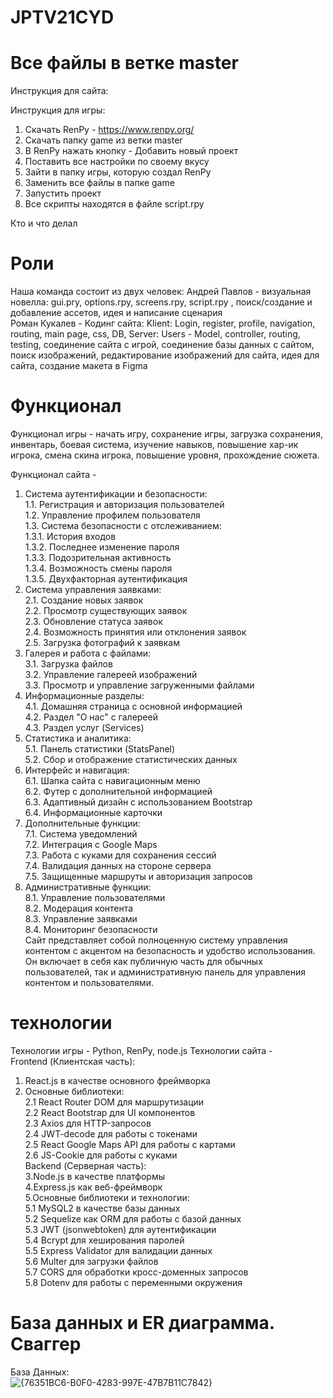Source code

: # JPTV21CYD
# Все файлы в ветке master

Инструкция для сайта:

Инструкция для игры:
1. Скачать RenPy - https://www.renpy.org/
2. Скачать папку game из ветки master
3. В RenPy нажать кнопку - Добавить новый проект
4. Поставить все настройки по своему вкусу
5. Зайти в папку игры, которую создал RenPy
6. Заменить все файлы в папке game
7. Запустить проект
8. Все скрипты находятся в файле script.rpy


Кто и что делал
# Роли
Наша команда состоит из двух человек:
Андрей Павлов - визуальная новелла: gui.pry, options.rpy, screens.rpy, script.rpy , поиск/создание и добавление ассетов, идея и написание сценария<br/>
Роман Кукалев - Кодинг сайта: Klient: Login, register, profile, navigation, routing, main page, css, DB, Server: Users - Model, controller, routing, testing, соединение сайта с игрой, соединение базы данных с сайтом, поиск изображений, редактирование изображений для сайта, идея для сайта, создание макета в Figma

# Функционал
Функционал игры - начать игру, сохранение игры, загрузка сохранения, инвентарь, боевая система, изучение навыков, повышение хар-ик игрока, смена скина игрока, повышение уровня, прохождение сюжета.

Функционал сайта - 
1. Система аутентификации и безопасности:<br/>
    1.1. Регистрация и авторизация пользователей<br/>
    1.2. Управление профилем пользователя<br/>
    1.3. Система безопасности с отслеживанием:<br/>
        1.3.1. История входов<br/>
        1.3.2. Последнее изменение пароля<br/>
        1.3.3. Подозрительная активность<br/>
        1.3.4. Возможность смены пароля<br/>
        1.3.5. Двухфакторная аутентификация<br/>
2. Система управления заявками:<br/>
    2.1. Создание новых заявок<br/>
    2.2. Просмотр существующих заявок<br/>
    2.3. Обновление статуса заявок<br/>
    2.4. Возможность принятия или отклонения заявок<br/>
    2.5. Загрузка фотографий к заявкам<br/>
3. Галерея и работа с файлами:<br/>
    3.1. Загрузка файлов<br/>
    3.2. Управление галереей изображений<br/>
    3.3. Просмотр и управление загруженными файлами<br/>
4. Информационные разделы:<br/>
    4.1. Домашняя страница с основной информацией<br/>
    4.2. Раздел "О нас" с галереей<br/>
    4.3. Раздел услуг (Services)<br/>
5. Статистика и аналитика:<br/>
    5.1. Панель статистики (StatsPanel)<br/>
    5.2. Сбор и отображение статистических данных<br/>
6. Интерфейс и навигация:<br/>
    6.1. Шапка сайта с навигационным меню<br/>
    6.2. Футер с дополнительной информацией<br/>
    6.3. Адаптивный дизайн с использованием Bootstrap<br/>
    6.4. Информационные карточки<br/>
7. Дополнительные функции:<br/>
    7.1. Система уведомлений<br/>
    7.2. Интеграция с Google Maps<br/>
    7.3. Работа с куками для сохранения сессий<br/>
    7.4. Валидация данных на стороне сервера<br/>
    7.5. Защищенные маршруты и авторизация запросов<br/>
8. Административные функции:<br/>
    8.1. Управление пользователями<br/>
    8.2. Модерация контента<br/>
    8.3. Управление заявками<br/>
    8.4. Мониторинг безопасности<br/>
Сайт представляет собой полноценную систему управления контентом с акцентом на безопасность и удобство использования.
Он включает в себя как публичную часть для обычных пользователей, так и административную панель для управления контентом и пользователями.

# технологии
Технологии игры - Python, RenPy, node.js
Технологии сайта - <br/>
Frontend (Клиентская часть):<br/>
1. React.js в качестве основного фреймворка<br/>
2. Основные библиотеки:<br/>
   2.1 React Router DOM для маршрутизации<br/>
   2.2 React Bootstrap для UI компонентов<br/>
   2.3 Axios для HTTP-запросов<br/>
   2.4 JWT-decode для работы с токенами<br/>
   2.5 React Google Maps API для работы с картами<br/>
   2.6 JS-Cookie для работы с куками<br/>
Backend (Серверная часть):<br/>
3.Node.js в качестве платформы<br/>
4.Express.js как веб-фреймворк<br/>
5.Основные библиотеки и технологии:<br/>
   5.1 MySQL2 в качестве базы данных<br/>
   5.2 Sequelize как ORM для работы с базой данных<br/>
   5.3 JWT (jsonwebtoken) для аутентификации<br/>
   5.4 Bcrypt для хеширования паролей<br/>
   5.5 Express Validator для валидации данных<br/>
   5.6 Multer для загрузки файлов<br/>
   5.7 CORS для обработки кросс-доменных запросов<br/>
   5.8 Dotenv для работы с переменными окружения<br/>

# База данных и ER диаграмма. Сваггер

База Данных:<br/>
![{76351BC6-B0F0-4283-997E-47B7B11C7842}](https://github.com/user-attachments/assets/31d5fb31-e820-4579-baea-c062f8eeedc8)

______________________________

All lines in the listing above from the line containing "7.4. Валидация данных" to the line containing "4.Express.js как веб-фреймворк<br/>", inclusive, should be retyped exactly; no other lines should appear.

#### Task result
    7.4. Валидация данных на стороне сервера<br/>
    7.5. Защищенные маршруты и авторизация запросов<br/>
8. Административные функции:<br/>
    8.1. Управление пользователями<br/>
    8.2. Модерация контента<br/>
    8.3. Управление заявками<br/>
    8.4. Мониторинг безопасности<br/>
Сайт представляет собой полноценную систему управления контентом с акцентом на безопасность и удобство использования.
Он включает в себя как публичную часть для обычных пользователей, так и административную панель для управления контентом и пользователями.

# технологии
Технологии игры - Python, RenPy, node.js
Технологии сайта - <br/>
Frontend (Клиентская часть):<br/>
1. React.js в качестве основного фреймворка<br/>
2. Основные библиотеки:<br/>
   2.1 React Router DOM для маршрутизации<br/>
   2.2 React Bootstrap для UI компонентов<br/>
   2.3 Axios для HTTP-запросов<br/>
   2.4 JWT-decode для работы с токенами<br/>
   2.5 React Google Maps API для работы с картами<br/>
   2.6 JS-Cookie для работы с куками<br/>
Backend (Серверная часть):<br/>
3.Node.js в качестве платформы<br/>
4.Express.js как веб-фреймворк<br/>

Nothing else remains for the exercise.